The SEC has explained that crypto tokens, coins, or other digital assets issued on a blockchain may be securities under the federal securities laws, typically based on an analysis under the Howey test. And if a particular asset qualifies as a security, then a broad range of securities laws become relevant to the asset. Most significantly, issuers and others who offer or sell that asset in the United States must either register the offering and sale with the SEC or else qualify for an exception or exemption from registration. The marketing and sale of an asset that constitutes a security would also be subject to antifraud rules under the securities laws, the violation of which can result in both civil liability and criminal penalties.
Following some initial guidance on how to apply the Howey test to digital assets, in April 2019, staff members from SEC’s Strategic Hub for Innovation and Financial Technology (“FinHub”) published a “Framework for ‘Investment Contract’ Analysis of Digital Assets.” In part a reaction to the wave of initial coin offerings during the preceding few years, this Framework provided updated, and more granular, considerations for analyzing the application of the federal securities laws to the growing number and types of digital assets.
When it comes to NFTs, however, neither the SEC, the Commodities Futures Trading Commission, nor any court has offered specific guidance on how (or even whether) the Howey test might be applied. The following sections of this article are intended to provide insight for NFT creators, issuers, and downstream market participants, based on prior case law relating to digital and physical assets. We aim to identify some of the questions and considerations that courts or the SEC might take into account when applying the “investment contract” analysis to NFTs.
Howey Prong # 1: Investment of Money
This is perhaps the only clear answer when it comes to Howey and NFTs. The SEC and several courts have held that, to meet the definition of a security, an investment of “money” need not be in the form of cash. As noted above, NFTs are almost entirely purchased with cryptocurrency, primarily Ether, which would be sufficient to satisfy the first prong of the Howey test.
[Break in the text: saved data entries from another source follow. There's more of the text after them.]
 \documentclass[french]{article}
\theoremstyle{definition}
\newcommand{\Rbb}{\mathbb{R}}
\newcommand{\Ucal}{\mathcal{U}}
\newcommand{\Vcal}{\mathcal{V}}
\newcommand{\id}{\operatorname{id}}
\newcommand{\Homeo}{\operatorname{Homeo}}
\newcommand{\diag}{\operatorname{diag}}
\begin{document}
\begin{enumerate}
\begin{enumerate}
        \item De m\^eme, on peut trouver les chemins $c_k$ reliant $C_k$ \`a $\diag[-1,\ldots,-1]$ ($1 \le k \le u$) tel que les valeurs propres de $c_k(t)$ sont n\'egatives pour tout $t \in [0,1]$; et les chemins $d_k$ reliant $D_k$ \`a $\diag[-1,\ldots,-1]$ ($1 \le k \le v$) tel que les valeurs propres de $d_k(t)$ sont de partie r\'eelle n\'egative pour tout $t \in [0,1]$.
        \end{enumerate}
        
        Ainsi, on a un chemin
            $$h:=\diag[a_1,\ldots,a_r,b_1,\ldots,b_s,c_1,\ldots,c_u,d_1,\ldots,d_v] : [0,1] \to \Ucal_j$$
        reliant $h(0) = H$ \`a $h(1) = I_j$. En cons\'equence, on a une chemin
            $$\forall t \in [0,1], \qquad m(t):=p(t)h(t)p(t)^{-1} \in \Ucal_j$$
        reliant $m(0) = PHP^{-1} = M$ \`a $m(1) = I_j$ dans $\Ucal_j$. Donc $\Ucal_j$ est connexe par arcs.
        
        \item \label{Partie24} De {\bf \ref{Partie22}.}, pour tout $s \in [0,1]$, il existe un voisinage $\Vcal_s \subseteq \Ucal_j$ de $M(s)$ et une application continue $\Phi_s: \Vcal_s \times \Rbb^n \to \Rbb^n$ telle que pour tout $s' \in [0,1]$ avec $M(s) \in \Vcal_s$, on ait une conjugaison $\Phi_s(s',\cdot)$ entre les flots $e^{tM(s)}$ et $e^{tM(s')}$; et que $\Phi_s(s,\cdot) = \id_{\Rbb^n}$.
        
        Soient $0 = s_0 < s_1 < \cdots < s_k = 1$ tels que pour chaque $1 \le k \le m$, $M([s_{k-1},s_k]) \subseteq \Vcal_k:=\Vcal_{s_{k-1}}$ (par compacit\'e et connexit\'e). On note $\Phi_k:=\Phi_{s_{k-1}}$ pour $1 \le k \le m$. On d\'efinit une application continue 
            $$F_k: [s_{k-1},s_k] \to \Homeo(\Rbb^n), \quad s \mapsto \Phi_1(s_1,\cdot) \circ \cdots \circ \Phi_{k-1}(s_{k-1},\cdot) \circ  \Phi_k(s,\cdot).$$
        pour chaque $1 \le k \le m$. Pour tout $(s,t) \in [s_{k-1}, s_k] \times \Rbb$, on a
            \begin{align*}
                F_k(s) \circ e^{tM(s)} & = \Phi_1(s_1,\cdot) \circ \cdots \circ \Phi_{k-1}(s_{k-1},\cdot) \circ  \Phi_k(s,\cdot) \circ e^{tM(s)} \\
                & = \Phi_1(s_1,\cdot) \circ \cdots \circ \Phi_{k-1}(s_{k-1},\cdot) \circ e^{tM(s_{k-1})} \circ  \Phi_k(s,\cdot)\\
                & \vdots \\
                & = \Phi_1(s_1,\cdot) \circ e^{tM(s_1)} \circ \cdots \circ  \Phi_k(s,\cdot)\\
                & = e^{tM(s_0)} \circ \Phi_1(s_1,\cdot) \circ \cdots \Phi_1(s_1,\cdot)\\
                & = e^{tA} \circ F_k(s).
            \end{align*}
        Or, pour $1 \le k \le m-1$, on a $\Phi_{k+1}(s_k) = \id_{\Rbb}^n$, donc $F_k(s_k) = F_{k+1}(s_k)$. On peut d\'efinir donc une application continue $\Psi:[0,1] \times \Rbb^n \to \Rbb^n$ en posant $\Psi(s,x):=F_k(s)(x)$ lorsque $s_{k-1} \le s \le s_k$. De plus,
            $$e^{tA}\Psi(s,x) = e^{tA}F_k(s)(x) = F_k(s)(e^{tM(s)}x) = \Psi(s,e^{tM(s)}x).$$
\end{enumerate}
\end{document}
Howey Prong #2: Common Enterprise
In its Framework for Digital Assets, the FinHub staff explained, without lengthy analysis, that “based on [FinHub’s] experience to date, investments in digital assets have constituted investments in a common enterprise because the fortunes of digital asset purchasers have been linked to each other or to the success of the promoter’s efforts.” FinHub’s staff also acknowledged the inconsistency among federal courts—some applying the “horizontal commonality” test and others applying one of two variants of the “vertical commonality” test—but noted that, unlike federal courts, the SEC “does not require vertical or horizontal commonality per se, nor does it view a ‘common enterprise’ as a distinct element of the term ‘investment contract.’” Thus, based on this fairly broad definition, to the extent the value of an NFT is “linked” to either the fortunes of the NFT promoter or to those of other investors, issuers should beware that such NFTs could satisfy Howey’s common enterprise prong.
At first blush, the very nature of NFTs—that they are non-fungible and grant unique rights to a single purchaser—makes the “common enterprise” analysis different, as compared to assets that are widely distributed and interchangeable. For example, the connection between a single purchaser of a piece of digital artwork and the creator of that artwork is not the same as the connection between an individual shareholder and the company that issued the investor’s shares. The former merely purchased a piece of art and might not interact with the art’s creator beyond that single transaction; the latter is connected to the company as a going concern into the future until that shareholder decides to sell the shares. Of course, as with all prongs of the “investment contract” analysis, the inquiry would be highly fact-dependent. If, for example, an NFT’s value is affected by a broader scheme or strategy—e.g., where the NFT is part of a series of similar NFTs, the value of which will likely rise and fall together—a court or the SEC could be more likely to find that the assets are part of a common enterprise. Similarly, it is theoretically possible that a smart contract itself might constitute an entire business (and thus a common enterprise), with the associated NFT representing an equity-like security issued by the business.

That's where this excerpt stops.